| Program Description | Matsuo has over a decade of teaching experience at CSU Channel Islands, Allan Hancock College, and South Seattle College where she taught all levels of ceramics and developed an international travel course to rural Japan, where students learned from Japanese artists and helped fire a noborigama wood kiln. She also has expertise in 3D digital fabrication and is a translator and scholar of ceramic history.
Matsuo sees the ceramic studio as a kind of community, where people of different levels of experience and different ways of seeing the world work together and share knowledge and resources. It makes sense, then, to bring this community-building experience to the world beyond the college. Matsuo has supported college's participation in the Empty Bowls fundraising event in collaboration with The Food Bank of Santa Barbara County. In 2015, the event raised nearly $42,000 for those in need.
Matsuo also shares an interest in connecting art and place.
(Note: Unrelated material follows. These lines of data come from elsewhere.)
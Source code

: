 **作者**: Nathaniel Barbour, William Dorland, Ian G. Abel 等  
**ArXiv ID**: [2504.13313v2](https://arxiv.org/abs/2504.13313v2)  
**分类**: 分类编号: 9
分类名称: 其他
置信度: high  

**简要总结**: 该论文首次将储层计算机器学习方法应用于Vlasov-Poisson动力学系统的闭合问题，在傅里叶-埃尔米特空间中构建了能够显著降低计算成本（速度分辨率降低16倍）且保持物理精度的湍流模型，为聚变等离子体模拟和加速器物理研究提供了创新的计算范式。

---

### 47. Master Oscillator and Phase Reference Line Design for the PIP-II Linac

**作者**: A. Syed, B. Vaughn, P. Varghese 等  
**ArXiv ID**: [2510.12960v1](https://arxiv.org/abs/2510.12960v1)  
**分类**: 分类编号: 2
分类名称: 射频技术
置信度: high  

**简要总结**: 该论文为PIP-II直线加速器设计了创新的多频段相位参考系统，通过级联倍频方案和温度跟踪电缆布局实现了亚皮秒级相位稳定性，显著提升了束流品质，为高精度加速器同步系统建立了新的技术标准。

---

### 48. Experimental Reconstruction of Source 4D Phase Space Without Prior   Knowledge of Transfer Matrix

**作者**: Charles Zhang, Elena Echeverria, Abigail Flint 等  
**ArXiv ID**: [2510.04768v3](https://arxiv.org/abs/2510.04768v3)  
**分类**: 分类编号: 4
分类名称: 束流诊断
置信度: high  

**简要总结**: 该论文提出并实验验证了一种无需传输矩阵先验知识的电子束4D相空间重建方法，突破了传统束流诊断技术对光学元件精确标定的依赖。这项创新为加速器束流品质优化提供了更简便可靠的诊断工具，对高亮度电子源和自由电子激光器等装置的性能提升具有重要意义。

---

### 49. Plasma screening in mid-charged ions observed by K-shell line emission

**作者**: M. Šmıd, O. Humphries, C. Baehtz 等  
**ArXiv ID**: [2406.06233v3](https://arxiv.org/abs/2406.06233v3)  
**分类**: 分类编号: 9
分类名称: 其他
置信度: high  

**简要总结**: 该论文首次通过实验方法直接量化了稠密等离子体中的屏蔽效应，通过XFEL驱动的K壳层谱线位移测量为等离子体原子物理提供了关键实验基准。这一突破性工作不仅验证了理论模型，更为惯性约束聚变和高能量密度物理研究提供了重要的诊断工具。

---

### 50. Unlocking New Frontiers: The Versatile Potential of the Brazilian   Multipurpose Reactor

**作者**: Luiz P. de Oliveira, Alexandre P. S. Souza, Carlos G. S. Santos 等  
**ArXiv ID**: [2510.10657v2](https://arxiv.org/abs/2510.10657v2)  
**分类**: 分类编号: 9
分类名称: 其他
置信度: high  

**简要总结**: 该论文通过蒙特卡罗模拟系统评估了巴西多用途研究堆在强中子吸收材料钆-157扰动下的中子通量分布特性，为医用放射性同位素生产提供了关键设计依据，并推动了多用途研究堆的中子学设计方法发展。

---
For Matsuo, this means experimenting with making glazes from local clays and ash from brushfires, and it also extends to international contexts. In 2015, Matsuo published Art Place Japan, a translation about an art festival that reconnects people to nature and contributes to the revitalization of a rural area in the mountains of Japan. Matsuo’s writing and art have explored how we might learn from particular Japanese ways of connecting agricultural and natural landscapes.
At South Seattle College, Matsuo developed worked with a small group of instructors to develop an interdisciplinary arts series called Artist as Storyteller. It features BIPOC artists, performers, and activists who share and connect with students about what it means to be an artist in today's cultural climate.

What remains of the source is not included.